No país do caos e horror de Bolsonaro, “Homem Onça”, o novo longa de Vinícius Reis (“Noite de Reis” e “Praça Saens Peña”), não ajuda em nada na construção de uma esperança por um país melhor. Veja bem, isso não significa que se trata de um filme ruim, longe disso, mas a carga negativa que carrega em seu enredo e desesperança atual deixa uma sensação, sobretudo, de cansaço.

A trama acompanha o drama de Pedro (Chico Diaz, soberbo) que, com a privatização da empresa onde trabalha (semelhante a Vale), se vê envolto em uma série de danos irreparáveis em sua vida e das pessoas que o cercam. De repente, depois de um prêmio importante, é obrigado a demitir parte de sua equipe, amigos de toda uma vida na empresa. No fim, o próprio Pedro se vê forçado à aposentadoria.

A trama se passa em 1997, mas poderia ser facilmente se passar nos dias atuais por conta de toda incerteza e desemprego. Sua esposa, Sônia (Sílvia Buarque) é uma das muitas pessoas de meia idade descartada do mercado de trabalho, uma realidade ainda em voga para aqueles que, com mais de 40 anos, sofrem sem conseguir uma oportunidade.

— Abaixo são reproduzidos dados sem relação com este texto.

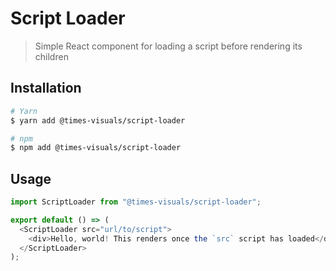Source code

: # Script Loader

> Simple React component for loading a script before rendering its children

## Installation

```bash
# Yarn
$ yarn add @times-visuals/script-loader

# npm
$ npm add @times-visuals/script-loader
```

## Usage

```js
import ScriptLoader from "@times-visuals/script-loader";

export default () => (
  <ScriptLoader src="url/to/script">
    <div>Hello, world! This renders once the `src` script has loaded</div>
  </ScriptLoader>
);
```
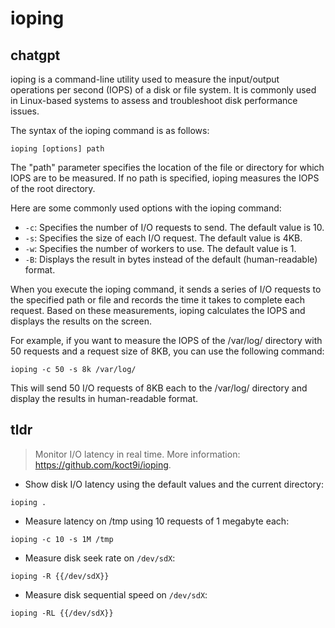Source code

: # ioping 
## chatgpt 
ioping is a command-line utility used to measure the input/output operations per second (IOPS) of a disk or file system. It is commonly used in Linux-based systems to assess and troubleshoot disk performance issues.

The syntax of the ioping command is as follows:

```
ioping [options] path
```

The "path" parameter specifies the location of the file or directory for which IOPS are to be measured. If no path is specified, ioping measures the IOPS of the root directory.

Here are some commonly used options with the ioping command:

- `-c`: Specifies the number of I/O requests to send. The default value is 10.
- `-s`: Specifies the size of each I/O request. The default value is 4KB.
- `-w`: Specifies the number of workers to use. The default value is 1.
- `-B`: Displays the result in bytes instead of the default (human-readable) format.

When you execute the ioping command, it sends a series of I/O requests to the specified path or file and records the time it takes to complete each request. Based on these measurements, ioping calculates the IOPS and displays the results on the screen.

For example, if you want to measure the IOPS of the /var/log/ directory with 50 requests and a request size of 8KB, you can use the following command:

```
ioping -c 50 -s 8k /var/log/
```

This will send 50 I/O requests of 8KB each to the /var/log/ directory and display the results in human-readable format. 

## tldr 
 
> Monitor I/O latency in real time.
> More information: <https://github.com/koct9i/ioping>.

- Show disk I/O latency using the default values and the current directory:

`ioping .`

- Measure latency on /tmp using 10 requests of 1 megabyte each:

`ioping -c 10 -s 1M /tmp`

- Measure disk seek rate on `/dev/sdX`:

`ioping -R {{/dev/sdX}}`

- Measure disk sequential speed on `/dev/sdX`:

`ioping -RL {{/dev/sdX}}`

Nesse meio tempo, Pedro volta a morar em Barbosa, sua terra natal, e se reencontra com um antigo amor de juventude Lola (Bianca Byington, belíssima) e também com uma onça que cerca a vizinhança desde o tempo de mocidade. Aqui, podemos perceber uma bela metáfora da transmutação, uma renovação do ser.

TRABALHADOR ESQUECIDO NO JOGO DE PODER

Apesar de dificuldade do tema, Vinícius Reis coordena “Homem Onça” com muita propriedade que, vejam só, foi gravado antes da fatídica eleição do atual presidente em que as coisas só pioraram. Mas não encare a produção como um filme de politicagem – políticos todos nós somos, não nos esqueçamos. Mas não há como desvincular uma coisa da outra, pois, está na raiz de muitos problemas nossos enquanto sociedade o comando do elo dominante – entenda-se os ricos -, no comando dessa nação.

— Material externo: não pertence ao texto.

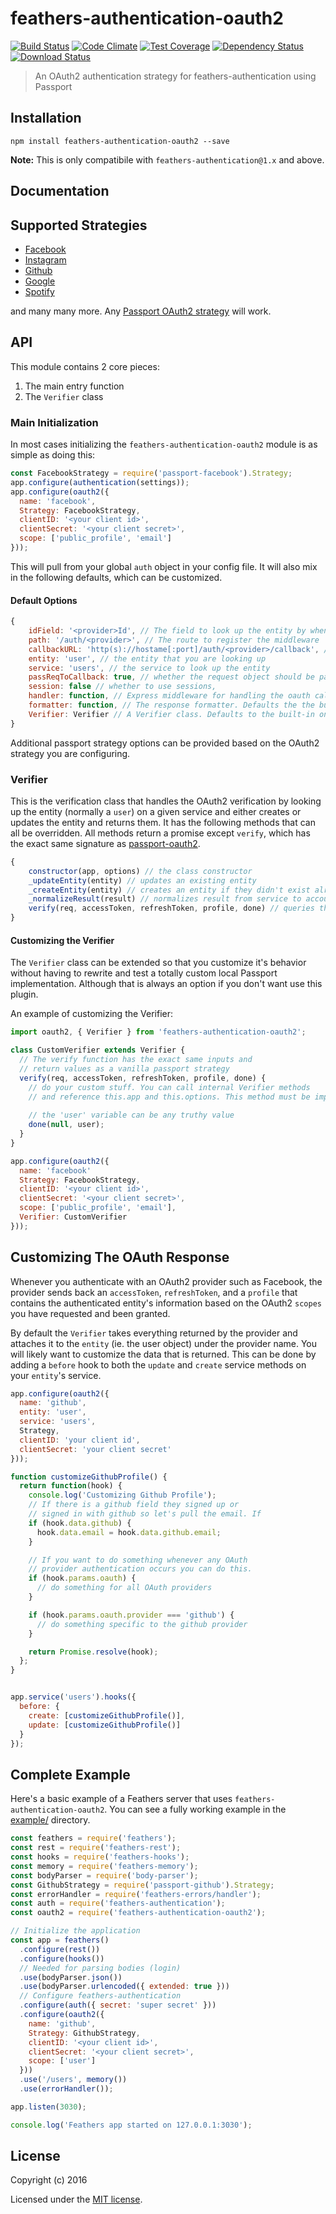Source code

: # feathers-authentication-oauth2

[![Build Status](https://travis-ci.org/feathersjs/feathers-authentication-oauth2.png?branch=master)](https://travis-ci.org/feathersjs/feathers-authentication-oauth2)
[![Code Climate](https://codeclimate.com/github/feathersjs/feathers-authentication-oauth2/badges/gpa.svg)](https://codeclimate.com/github/feathersjs/feathers-authentication-oauth2)
[![Test Coverage](https://codeclimate.com/github/feathersjs/feathers-authentication-oauth2/badges/coverage.svg)](https://codeclimate.com/github/feathersjs/feathers-authentication-oauth2/coverage)
[![Dependency Status](https://img.shields.io/david/feathersjs/feathers-authentication-oauth2.svg?style=flat-square)](https://david-dm.org/feathersjs/feathers-authentication-oauth2)
[![Download Status](https://img.shields.io/npm/dm/feathers-authentication-oauth2.svg?style=flat-square)](https://www.npmjs.com/package/feathers-authentication-oauth2)

> An OAuth2 authentication strategy for feathers-authentication using Passport

## Installation

```
npm install feathers-authentication-oauth2 --save
```

**Note:** This is only compatibile with `feathers-authentication@1.x` and above.

## Documentation

<!-- Please refer to the [feathers-authentication-oauth2 documentation](http://docs.feathersjs.com/) for more details. -->

## Supported Strategies

- [Facebook](https://github.com/jaredhanson/passport-facebook)
- [Instagram](https://github.com/jaredhanson/passport-instagram)
- [Github](https://github.com/jaredhanson/passport-github)
- [Google](https://github.com/jaredhanson/passport-google-oauth2)
- [Spotify](https://github.com/JMPerez/passport-spotify)

and many many more. Any [Passport OAuth2 strategy](http://passportjs.org/) will work.

## API

This module contains 2 core pieces:

1. The main entry function
2. The `Verifier` class

### Main Initialization

In most cases initializing the `feathers-authentication-oauth2` module is as simple as doing this:

```js
const FacebookStrategy = require('passport-facebook').Strategy;
app.configure(authentication(settings));
app.configure(oauth2({
  name: 'facebook',
  Strategy: FacebookStrategy,
  clientID: '<your client id>',
  clientSecret: '<your client secret>',
  scope: ['public_profile', 'email']
}));
```

This will pull from your global `auth` object in your config file. It will also mix in the following defaults, which can be customized.

#### Default Options

```js
{
    idField: '<provider>Id', // The field to look up the entity by when logging in with the provider. Defaults to '<provider>Id' (ie. 'facebookId').
    path: '/auth/<provider>', // The route to register the middleware
    callbackURL: 'http(s)://hostame[:port]/auth/<provider>/callback', // The callback url. Will automatically take into account your host and port and whether you are in production based on your app environment to construct the url. (ie. in development http://localhost:3030/auth/facebook/callback)
    entity: 'user', // the entity that you are looking up
    service: 'users', // the service to look up the entity
    passReqToCallback: true, // whether the request object should be passed to `verify`
    session: false // whether to use sessions,
    handler: function, // Express middleware for handling the oauth callback. Defaults to the built in middleware.
    formatter: function, // The response formatter. Defaults the the built in feathers-rest formatter, which returns JSON.
    Verifier: Verifier // A Verifier class. Defaults to the built-in one but can be a custom one. See below for details.
}
```

Additional passport strategy options can be provided based on the OAuth2 strategy you are configuring.

### Verifier

This is the verification class that handles the OAuth2 verification by looking up the entity (normally a `user`) on a given service and either creates or updates the entity and returns them. It has the following methods that can all be overridden. All methods return a promise except `verify`, which has the exact same signature as [passport-oauth2](https://github.com/jaredhanson/passport-oauth2).

```js
{
    constructor(app, options) // the class constructor
    _updateEntity(entity) // updates an existing entity
    _createEntity(entity) // creates an entity if they didn't exist already
    _normalizeResult(result) // normalizes result from service to account for pagination
    verify(req, accessToken, refreshToken, profile, done) // queries the service and calls the other internal functions.
}
```

#### Customizing the Verifier

The `Verifier` class can be extended so that you customize it's behavior without having to rewrite and test a totally custom local Passport implementation. Although that is always an option if you don't want use this plugin.

An example of customizing the Verifier:

```js
import oauth2, { Verifier } from 'feathers-authentication-oauth2';

class CustomVerifier extends Verifier {
  // The verify function has the exact same inputs and 
  // return values as a vanilla passport strategy
  verify(req, accessToken, refreshToken, profile, done) {
    // do your custom stuff. You can call internal Verifier methods
    // and reference this.app and this.options. This method must be implemented.
      
    // the 'user' variable can be any truthy value
    done(null, user);
  }
}

app.configure(oauth2({
  name: 'facebook'
  Strategy: FacebookStrategy,
  clientID: '<your client id>',
  clientSecret: '<your client secret>',
  scope: ['public_profile', 'email'],
  Verifier: CustomVerifier
}));
```

## Customizing The OAuth Response

Whenever you authenticate with an OAuth2 provider such as Facebook, the provider sends back an `accessToken`, `refreshToken`, and a `profile` that contains the authenticated entity's information based on the OAuth2 `scopes` you have requested and been granted.

By default the `Verifier` takes everything returned by the provider and attaches it to the `entity` (ie. the user object) under the provider name. You will likely want to customize the data that is returned. This can be done by adding a `before` hook to both the `update` and `create` service methods on your `entity`'s service.

```js
app.configure(oauth2({
  name: 'github',
  entity: 'user',
  service: 'users',
  Strategy,
  clientID: 'your client id',
  clientSecret: 'your client secret'
}));

function customizeGithubProfile() {
  return function(hook) {
    console.log('Customizing Github Profile');
    // If there is a github field they signed up or
    // signed in with github so let's pull the email. If
    if (hook.data.github) {
      hook.data.email = hook.data.github.email; 
    }

    // If you want to do something whenever any OAuth
    // provider authentication occurs you can do this.
    if (hook.params.oauth) {
      // do something for all OAuth providers
    }

    if (hook.params.oauth.provider === 'github') {
      // do something specific to the github provider
    }

    return Promise.resolve(hook);
  };
}


app.service('users').hooks({
  before: {
    create: [customizeGithubProfile()],
    update: [customizeGithubProfile()]
  }
});
```

## Complete Example

Here's a basic example of a Feathers server that uses `feathers-authentication-oauth2`. You can see a fully working example in the [example/](./example/) directory.

```js
const feathers = require('feathers');
const rest = require('feathers-rest');
const hooks = require('feathers-hooks');
const memory = require('feathers-memory');
const bodyParser = require('body-parser');
const GithubStrategy = require('passport-github').Strategy;
const errorHandler = require('feathers-errors/handler');
const auth = require('feathers-authentication');
const oauth2 = require('feathers-authentication-oauth2');

// Initialize the application
const app = feathers()
  .configure(rest())
  .configure(hooks())
  // Needed for parsing bodies (login)
  .use(bodyParser.json())
  .use(bodyParser.urlencoded({ extended: true }))
  // Configure feathers-authentication
  .configure(auth({ secret: 'super secret' }))
  .configure(oauth2({
    name: 'github',
    Strategy: GithubStrategy,
    clientID: '<your client id>',
    clientSecret: '<your client secret>',
    scope: ['user']
  }))
  .use('/users', memory())
  .use(errorHandler());

app.listen(3030);

console.log('Feathers app started on 127.0.0.1:3030');
```

## License

Copyright (c) 2016

Licensed under the [MIT license](LICENSE).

Em uma sociedade capitalista e legitimamente desigual, a força da mão de obra, do trabalho, do trabalhador não é nada se comparado a força dessas potências entre Estado e setores privados que privatiza, desmata e também negligencia uma peça que deveria ser fundamental na estrutura capitalista: o trabalhador.

Aliás, a direção tem uma visão muito equilibrada nessa questão do trabalho. Pedro é desacreditado na empresa que tanto gosta depois de anos de serviços prestados. Sônia busca por uma oportunidade. Dantas (Emílio de Mello), melhor amigo de Pedro, vê na sua aposentadoria forçada uma nova oportunidade de vida e investimento. Mas, na meia idade, recomeçar não é uma das tarefas mais fáceis. A filha do casal (Valentina Herszage) é uma jovem com pensamentos neoliberais, pensamento ligado ao extremismo da direita que estamos hoje.

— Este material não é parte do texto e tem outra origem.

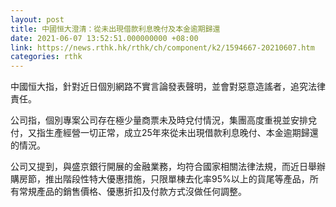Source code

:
 ```yaml
---
layout: post
title: 中國恒大澄清：從未出現借款利息晚付及本金逾期歸還
date: 2021-06-07 13:52:51.000000000 +08:00
link: https://news.rthk.hk/rthk/ch/component/k2/1594667-20210607.htm
categories: rthk
---
```


中國恒大指，針對近日個別網路不實言論發表聲明，並會對惡意造謠者，追究法律責任。

公司指，個別專案公司存在極少量商票未及時兌付情況，集團高度重視並安排兌付，又指生產經營一切正常，成立25年來從未出現借款利息晚付、本金逾期歸還的情況。

公司又提到，與盛京銀行開展的金融業務，均符合國家相關法律法規，而近日舉辦購房節，推出階段性特大優惠措施，只限單棟去化率95%以上的貨尾等產品，所有常規產品的銷售價格、優惠折扣及付款方式沒做任何調整。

ENTRE INJUSTIÇAS E FALTAS DE OPORTUNIDADES

Foto: Andréa Testoni

O olhar vulnerável acerca de como todos lidam com o trabalho é fundamental na construção de “Homem Onça”, pois, temos uma visão de trabalho muito particular e em comum; para muitos, ele é o norte, seja por necessidade, vontade ou vocação. O trabalho é o alicerce e, quando você se encontra sem expectativa alguma de sustento e ocupação, é um peso entristecedor. Mas quem se importa? Empresários continuam ficando cada vez mais ricos.

“Homem Onça” é um filme inquietante por sua realidade e por sua incerteza que pulsa na nossa sociedade desigual que não evoluiu em nada. Na verdade, pensar em uma evolução enquanto sociedade em temas importantes sociopolíticos e econômicos beira a falácia. As injustiças, impunidades, privatizações, desempregos, vidas perdidas, mentes perturbadas e a falta de oportunidades são onipresentes e nos condiciona a um lugar inóspito, ingrato e, como disse acima, cansativo.